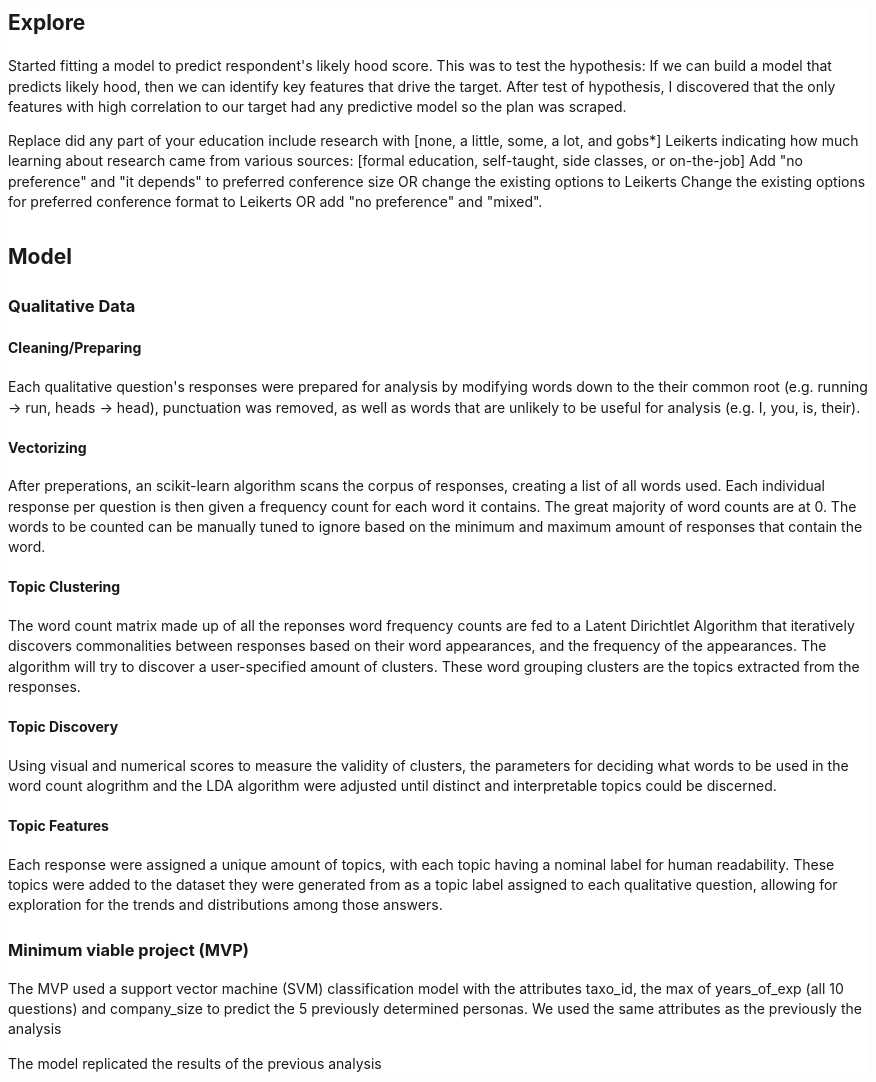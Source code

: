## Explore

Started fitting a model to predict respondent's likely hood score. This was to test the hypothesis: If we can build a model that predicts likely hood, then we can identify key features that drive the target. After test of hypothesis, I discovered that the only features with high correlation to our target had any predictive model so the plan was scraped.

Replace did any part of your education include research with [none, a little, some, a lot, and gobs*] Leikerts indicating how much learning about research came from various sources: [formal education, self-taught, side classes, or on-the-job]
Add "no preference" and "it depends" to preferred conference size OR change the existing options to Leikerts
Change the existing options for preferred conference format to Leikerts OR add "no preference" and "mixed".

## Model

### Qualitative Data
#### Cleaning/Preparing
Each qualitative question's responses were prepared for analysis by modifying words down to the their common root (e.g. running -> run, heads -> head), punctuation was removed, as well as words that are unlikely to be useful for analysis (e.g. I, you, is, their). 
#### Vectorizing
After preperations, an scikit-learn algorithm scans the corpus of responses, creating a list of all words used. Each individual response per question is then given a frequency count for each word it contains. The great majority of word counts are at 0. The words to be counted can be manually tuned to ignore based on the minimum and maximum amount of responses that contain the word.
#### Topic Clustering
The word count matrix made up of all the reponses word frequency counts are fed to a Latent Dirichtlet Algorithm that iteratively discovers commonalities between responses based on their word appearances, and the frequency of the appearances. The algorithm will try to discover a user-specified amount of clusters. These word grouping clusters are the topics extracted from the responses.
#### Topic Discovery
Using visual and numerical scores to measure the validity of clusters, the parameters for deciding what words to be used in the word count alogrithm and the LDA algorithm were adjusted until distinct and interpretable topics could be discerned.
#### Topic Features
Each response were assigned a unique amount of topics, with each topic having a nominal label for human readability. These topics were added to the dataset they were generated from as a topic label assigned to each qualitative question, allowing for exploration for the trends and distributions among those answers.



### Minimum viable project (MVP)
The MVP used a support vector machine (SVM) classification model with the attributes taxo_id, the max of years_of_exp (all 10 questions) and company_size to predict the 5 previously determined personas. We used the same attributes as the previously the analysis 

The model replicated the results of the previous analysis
+ + + +
WHAT THE TASK ASKS »
Exactly the lines above from the one with "#### Topic Clustering" to the one with "#### Topic Discovery", both included, are to be quoted; leave the rest out.

WRITTEN SOLUTION »
#### Topic Clustering
The word count matrix made up of all the reponses word frequency counts are fed to a Latent Dirichtlet Algorithm that iteratively discovers commonalities between responses based on their word appearances, and the frequency of the appearances. The algorithm will try to discover a user-specified amount of clusters. These word grouping clusters are the topics extracted from the responses.
#### Topic Discovery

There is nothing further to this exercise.